深入分析kubelet(1)——获取Pod创建请求

深入分析kubelet(1)——获取Pod创建请求

kubelet组件巨复杂,所以将分成几个部分分析。

职责猜想

kubelet主要干以下工作:

  1. 创建Pod
  2. 管理Pod
  3. 上报Node信息
  4. GC

获取请求

创建Pod首先需要获取Pod创建请求,本文主要分析这个模块。与其他K8S组件不同,kubelet代码风格独树一帜,代码复杂度也高了几个档次,我也是经过一天的梳理之后,才找到入口。

总的来说,kubelet可以通过三种方式创建Pod。分别是StaticPodPathStaticPodURLapiserver,前两个都是用来创建static pod,已这三个为切入点,分析kubelet。

StaticPod

简单来说,不是通过apiserver创建的Pod,都是static pod。应用场景就是kubeadm,除了kubelet以外的组件,都是static pod,因为当时apiserver还没起,所以只能用static pod创建。

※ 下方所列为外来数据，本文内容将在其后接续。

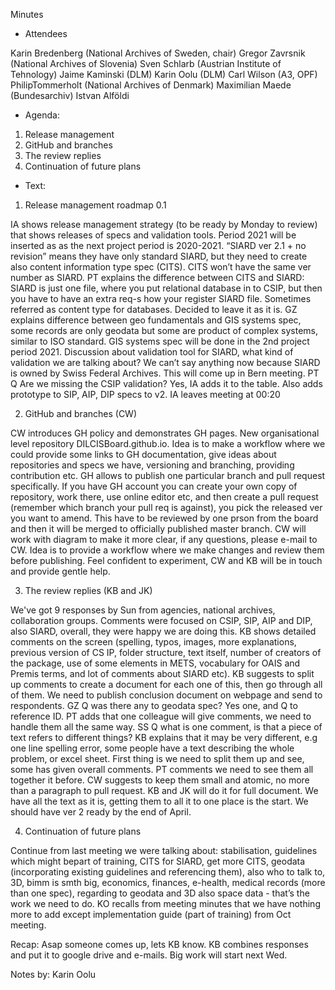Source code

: Minutes

- Attendees

Karin Bredenberg (National Archives of Sweden, chair)
Gregor Zavrsnik (National Archives of Slovenia)
Sven Schlarb (Austrian Institute of Tehnology)
Jaime Kaminski (DLM)
Karin Oolu (DLM)
Carl Wilson (A3, OPF)
PhilipTommerholt (National Archives of Denmark)
Maximilian Maede (Bundesarchiv)
Istvan Alföldi 


- Agenda:

1.	Release management
2.	GitHub and branches 
3.	The review replies 
4.	Continuation of future plans 


- Text:

1.	Release management roadmap 0.1

IA shows release management strategy (to be ready by Monday to review) that shows releases of specs and validation tools. Period 2021 will be inserted as as the next project period is 2020-2021. “SIARD ver 2.1 + no revision” means they have only standard SIARD, but they need to create also content information type spec (CITS). CITS won’t have the same ver number as SIARD. PT explains the difference between CITS and SIARD: SIARD is just one file, where you put relational database in to CSIP, but then you have to have an extra req-s how your register SIARD file. Sometimes referred as content type for databases. Decided to leave it as it is. 
GZ explains difference between geo fundamentals and GIS systems spec, some records are only geodata but some are product of complex systems, similar to ISO standard. GIS systems spec will be done in the 2nd project period 2021. 
Discussion about validation tool for SIARD, what kind of validation we are talking about? We can’t say anything now because SIARD is owned by Swiss Federal Archives. This will come up in Bern meeting.
PT Q Are we missing the CSIP validation? Yes, IA adds it to the table. Also adds prototype to SIP, AIP, DIP specs to v2.
IA leaves meeting at 00:20

2.	GitHub and branches (CW)

CW introduces GH policy and demonstrates GH pages. New organisational level repository DILCISBoard.github.io. Idea is to make a workflow where we could provide some links to GH documentation, give ideas about repositories and specs we have, versioning and branching, providing contribution etc. GH allows to publish one particular branch and pull request specifically. If you have GH account you can create your own copy of repository, work there, use online editor etc, and then create a pull request (remember which branch your pull req is against), you pick the released ver you want to amend. This have to be reviewed by one prson from the board and then it will be merged to officially published master branch. CW will work with diagram to make it more clear, if any questions, please e-mail to CW.  Idea is to provide a workflow where we make changes and review them before publishing.
Feel confident to experiment, CW and KB will be in touch and provide gentle help.

3.	The review replies (KB and JK)

We've got 9 responses by Sun from agencies, national archives, collaboration groups. Comments were focused on CSIP, SIP, AIP and DIP, also SIARD, overall, they were happy we are doing this. KB shows detailed comments on the screen (spelling, typos, images, more explanations, previous version of CS IP, folder structure, text itself, number of creators of the package, use of some elements in METS, vocabulary for OAIS and Premis terms, and lot of comments about SIARD etc). KB suggests to split up comments to create a document for each one of this, then go through all of them. We need to publish conclusion document on webpage and send to respondents. GZ Q was there any to geodata spec? Yes one, and Q to reference ID. PT adds that one colleague will give comments, we need to handle them all the same way. 
SS Q what is one comment, is that a piece of text refers to different things? KB explains that it may be very different, e.g one line spelling error, some people have a text describing the whole problem, or excel sheet. First thing is we need to split them up and see, some has given overall comments. PT comments we need to see them all together it before. CW suggests to keep them small and atomic, no more than a paragraph to pull request. 
KB and JK will do it for full document. We have all the text as it is, getting them to all it to one place is the start. We should have ver 2 ready by the end of April. 

4.	Continuation of future plans 

Continue from last meeting we were talking about: stabilisation, guidelines which might bepart of training, CITS for SIARD, get more CITS, geodata (incorporating existing guidelines and referencing them), also who to talk to, 3D, bimm is smth big, economics, finances, e-health, medical records (more than one spec), regarding to geodata and 3D also space data - that’s the work we need to do. KO recalls from meeting minutes that we have nothing more to add except implementation guide (part of training) from Oct meeting. 
 
Recap: Asap someone comes up, lets KB know. KB combines responses and put it to google drive and e-mails. Big work will start next Wed.

Notes by: Karin Oolu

创建static pod有两种方式,配置文件和HTTP。详见static pod

staticPodPath is the path to the directory containing local (static) pods to run, or the path to a single static pod file.
staticPodURL is the URL for accessing static pods to run

code

k8s.io\kubernetes\pkg\kubelet\config\config.go

// PodConfig is a configuration mux that merges many sources of pod configuration into a single
// consistent structure, and then delivers incremental change notifications to listeners
// in order.
type PodConfig struct {
    pods *podStorage
    mux  *config.Mux

    // the channel of denormalized changes passed to listeners
    updates chan kubetypes.PodUpdate

    // contains the list of all configured sources
    sourcesLock       sync.Mutex
    sources           sets.String
    checkpointManager checkpointmanager.CheckpointManager
}

// PodUpdate defines an operation sent on the channel. You can add or remove single services by
// sending an array of size one and Op == ADD|REMOVE (with REMOVE, only the ID is required).
// For setting the state of the system to a given state for this source configuration, set
// Pods as desired and Op to SET, which will reset the system state to that specified in this
// operation for this source channel. To remove all pods, set Pods to empty object and Op to SET.
type PodUpdate struct {
    Pods   []*v1.Pod
    Op     PodOperation
    Source string
}

PodConfig中,我们需要重点关注podsupdates。其中updates是一个生产者消费者channel,所有的修改都必须通过它派发出去。所以大胆揣测,所有的Pod请求都发给updates,然后会有workers一直处理updates

k8s.io\kubernetes\pkg\kubelet\kubelet.go

// makePodSourceConfig creates a config.PodConfig from the given
// KubeletConfiguration or returns an error.
func makePodSourceConfig(kubeCfg *kubeletconfiginternal.KubeletConfiguration, kubeDeps *Dependencies, nodeName types.NodeName, bootstrapCheckpointPath string) (*config.PodConfig, error) {
    cfg := config.NewPodConfig(config.PodConfigNotificationIncremental, kubeDeps.Recorder)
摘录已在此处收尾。